- Your objective
Repeat every record exactly, omitting the pictures.

Top of Task material

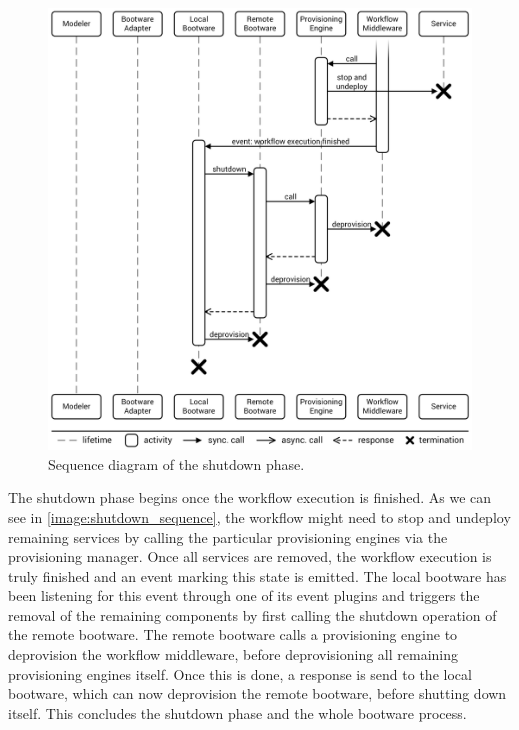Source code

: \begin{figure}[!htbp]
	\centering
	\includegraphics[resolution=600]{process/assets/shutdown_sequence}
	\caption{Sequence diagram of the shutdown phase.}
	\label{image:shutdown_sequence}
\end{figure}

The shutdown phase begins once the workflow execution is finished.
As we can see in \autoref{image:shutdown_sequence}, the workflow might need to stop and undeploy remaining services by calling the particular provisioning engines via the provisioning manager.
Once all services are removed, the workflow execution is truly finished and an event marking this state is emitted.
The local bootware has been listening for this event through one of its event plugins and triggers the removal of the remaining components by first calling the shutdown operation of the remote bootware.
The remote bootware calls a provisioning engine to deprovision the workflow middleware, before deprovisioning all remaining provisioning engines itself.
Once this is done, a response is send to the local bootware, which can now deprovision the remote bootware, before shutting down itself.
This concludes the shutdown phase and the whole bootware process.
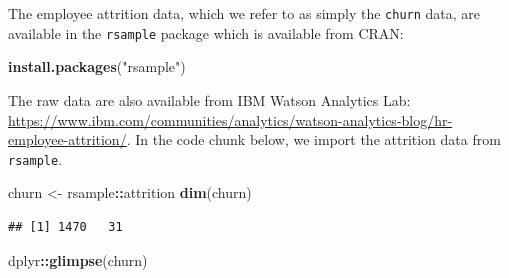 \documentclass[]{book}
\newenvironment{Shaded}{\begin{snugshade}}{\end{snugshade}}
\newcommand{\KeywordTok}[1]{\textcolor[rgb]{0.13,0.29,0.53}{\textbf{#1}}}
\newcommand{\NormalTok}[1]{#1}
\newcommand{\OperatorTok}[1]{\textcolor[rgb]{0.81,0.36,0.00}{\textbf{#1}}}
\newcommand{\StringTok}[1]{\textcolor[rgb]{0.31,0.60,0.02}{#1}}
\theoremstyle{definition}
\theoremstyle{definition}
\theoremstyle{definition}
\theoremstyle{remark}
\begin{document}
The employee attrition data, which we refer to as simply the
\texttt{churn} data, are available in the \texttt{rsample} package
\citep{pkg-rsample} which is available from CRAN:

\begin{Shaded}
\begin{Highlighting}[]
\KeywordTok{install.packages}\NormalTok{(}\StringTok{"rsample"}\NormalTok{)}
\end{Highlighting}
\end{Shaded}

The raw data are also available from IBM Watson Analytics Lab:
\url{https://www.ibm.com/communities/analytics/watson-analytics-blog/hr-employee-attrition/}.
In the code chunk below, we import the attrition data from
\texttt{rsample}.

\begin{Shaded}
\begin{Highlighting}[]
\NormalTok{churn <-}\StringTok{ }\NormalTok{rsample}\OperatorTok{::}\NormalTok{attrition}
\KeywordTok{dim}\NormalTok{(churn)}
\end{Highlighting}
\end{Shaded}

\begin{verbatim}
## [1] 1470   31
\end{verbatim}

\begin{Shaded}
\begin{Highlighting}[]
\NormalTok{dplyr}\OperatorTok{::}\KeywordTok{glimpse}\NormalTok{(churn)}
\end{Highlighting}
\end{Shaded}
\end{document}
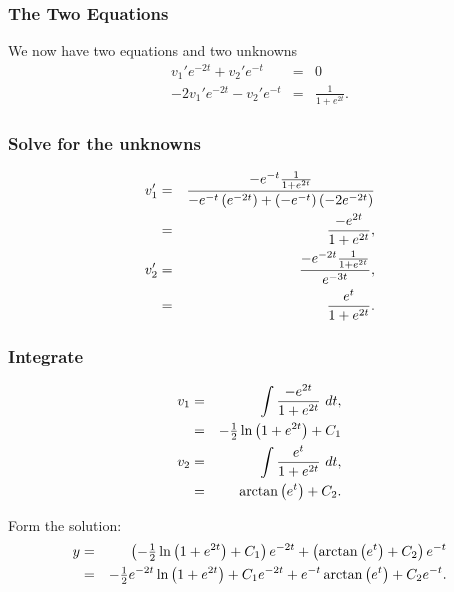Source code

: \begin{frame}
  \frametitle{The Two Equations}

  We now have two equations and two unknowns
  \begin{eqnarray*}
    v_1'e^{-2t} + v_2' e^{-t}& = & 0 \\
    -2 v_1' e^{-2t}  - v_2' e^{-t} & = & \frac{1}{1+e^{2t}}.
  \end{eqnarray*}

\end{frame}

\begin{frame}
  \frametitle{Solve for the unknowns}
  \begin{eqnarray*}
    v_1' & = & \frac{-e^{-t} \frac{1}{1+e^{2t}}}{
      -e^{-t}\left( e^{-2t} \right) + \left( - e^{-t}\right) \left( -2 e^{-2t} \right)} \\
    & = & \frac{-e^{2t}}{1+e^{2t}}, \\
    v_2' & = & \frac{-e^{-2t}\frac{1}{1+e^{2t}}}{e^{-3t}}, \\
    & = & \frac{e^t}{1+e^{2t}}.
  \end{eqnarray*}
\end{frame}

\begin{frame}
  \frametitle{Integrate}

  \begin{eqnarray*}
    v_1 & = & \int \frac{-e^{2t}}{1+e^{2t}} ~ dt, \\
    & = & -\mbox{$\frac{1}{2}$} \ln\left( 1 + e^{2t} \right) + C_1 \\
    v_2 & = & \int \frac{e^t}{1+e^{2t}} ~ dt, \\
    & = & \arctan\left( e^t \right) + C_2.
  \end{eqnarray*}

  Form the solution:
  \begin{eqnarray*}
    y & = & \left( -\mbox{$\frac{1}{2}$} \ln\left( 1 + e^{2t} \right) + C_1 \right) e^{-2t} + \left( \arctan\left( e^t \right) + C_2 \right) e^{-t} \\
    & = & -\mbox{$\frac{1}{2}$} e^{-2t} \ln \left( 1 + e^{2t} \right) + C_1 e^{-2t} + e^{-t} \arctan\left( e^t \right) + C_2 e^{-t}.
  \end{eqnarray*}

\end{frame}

Bottom of Task material

- Solution for this problem
Source code

: \begin{figure}[!htbp]
	\centering
	\includegraphics[resolution=600]{process/assets/shutdown_sequence}
	\caption{Sequence diagram of the shutdown phase.}
	\label{image:shutdown_sequence}
\end{figure}

The shutdown phase begins once the workflow execution is finished.
As we can see in \autoref{image:shutdown_sequence}, the workflow might need to stop and undeploy remaining services by calling the particular provisioning engines via the provisioning manager.
Once all services are removed, the workflow execution is truly finished and an event marking this state is emitted.
The local bootware has been listening for this event through one of its event plugins and triggers the removal of the remaining components by first calling the shutdown operation of the remote bootware.
The remote bootware calls a provisioning engine to deprovision the workflow middleware, before deprovisioning all remaining provisioning engines itself.
Once this is done, a response is send to the local bootware, which can now deprovision the remote bootware, before shutting down itself.
This concludes the shutdown phase and the whole bootware process.
 \documentclass[]{book}
\newenvironment{Shaded}{\begin{snugshade}}{\end{snugshade}}
\newcommand{\KeywordTok}[1]{\textcolor[rgb]{0.13,0.29,0.53}{\textbf{#1}}}
\newcommand{\NormalTok}[1]{#1}
\newcommand{\OperatorTok}[1]{\textcolor[rgb]{0.81,0.36,0.00}{\textbf{#1}}}
\newcommand{\StringTok}[1]{\textcolor[rgb]{0.31,0.60,0.02}{#1}}
\theoremstyle{definition}
\theoremstyle{definition}
\theoremstyle{definition}
\theoremstyle{remark}
\begin{document}
The employee attrition data, which we refer to as simply the
\texttt{churn} data, are available in the \texttt{rsample} package
\citep{pkg-rsample} which is available from CRAN:

\begin{Shaded}
\begin{Highlighting}[]
\KeywordTok{install.packages}\NormalTok{(}\StringTok{"rsample"}\NormalTok{)}
\end{Highlighting}
\end{Shaded}

The raw data are also available from IBM Watson Analytics Lab:
\url{https://www.ibm.com/communities/analytics/watson-analytics-blog/hr-employee-attrition/}.
In the code chunk below, we import the attrition data from
\texttt{rsample}.

\begin{Shaded}
\begin{Highlighting}[]
\NormalTok{churn <-}\StringTok{ }\NormalTok{rsample}\OperatorTok{::}\NormalTok{attrition}
\KeywordTok{dim}\NormalTok{(churn)}
\end{Highlighting}
\end{Shaded}

\begin{verbatim}
## [1] 1470   31
\end{verbatim}

\begin{Shaded}
\begin{Highlighting}[]
\NormalTok{dplyr}\OperatorTok{::}\KeywordTok{glimpse}\NormalTok{(churn)}
\end{Highlighting}
\end{Shaded}
\end{document}
Source code

: \begin{frame}
  \frametitle{The Two Equations}

  We now have two equations and two unknowns
  \begin{eqnarray*}
    v_1'e^{-2t} + v_2' e^{-t}& = & 0 \\
    -2 v_1' e^{-2t}  - v_2' e^{-t} & = & \frac{1}{1+e^{2t}}.
  \end{eqnarray*}

\end{frame}

\begin{frame}
  \frametitle{Solve for the unknowns}
  \begin{eqnarray*}
    v_1' & = & \frac{-e^{-t} \frac{1}{1+e^{2t}}}{
      -e^{-t}\left( e^{-2t} \right) + \left( - e^{-t}\right) \left( -2 e^{-2t} \right)} \\
    & = & \frac{-e^{2t}}{1+e^{2t}}, \\
    v_2' & = & \frac{-e^{-2t}\frac{1}{1+e^{2t}}}{e^{-3t}}, \\
    & = & \frac{e^t}{1+e^{2t}}.
  \end{eqnarray*}
\end{frame}

\begin{frame}
  \frametitle{Integrate}

  \begin{eqnarray*}
    v_1 & = & \int \frac{-e^{2t}}{1+e^{2t}} ~ dt, \\
    & = & -\mbox{$\frac{1}{2}$} \ln\left( 1 + e^{2t} \right) + C_1 \\
    v_2 & = & \int \frac{e^t}{1+e^{2t}} ~ dt, \\
    & = & \arctan\left( e^t \right) + C_2.
  \end{eqnarray*}

  Form the solution:
  \begin{eqnarray*}
    y & = & \left( -\mbox{$\frac{1}{2}$} \ln\left( 1 + e^{2t} \right) + C_1 \right) e^{-2t} + \left( \arctan\left( e^t \right) + C_2 \right) e^{-t} \\
    & = & -\mbox{$\frac{1}{2}$} e^{-2t} \ln \left( 1 + e^{2t} \right) + C_1 e^{-2t} + e^{-t} \arctan\left( e^t \right) + C_2 e^{-t}.
  \end{eqnarray*}

\end{frame}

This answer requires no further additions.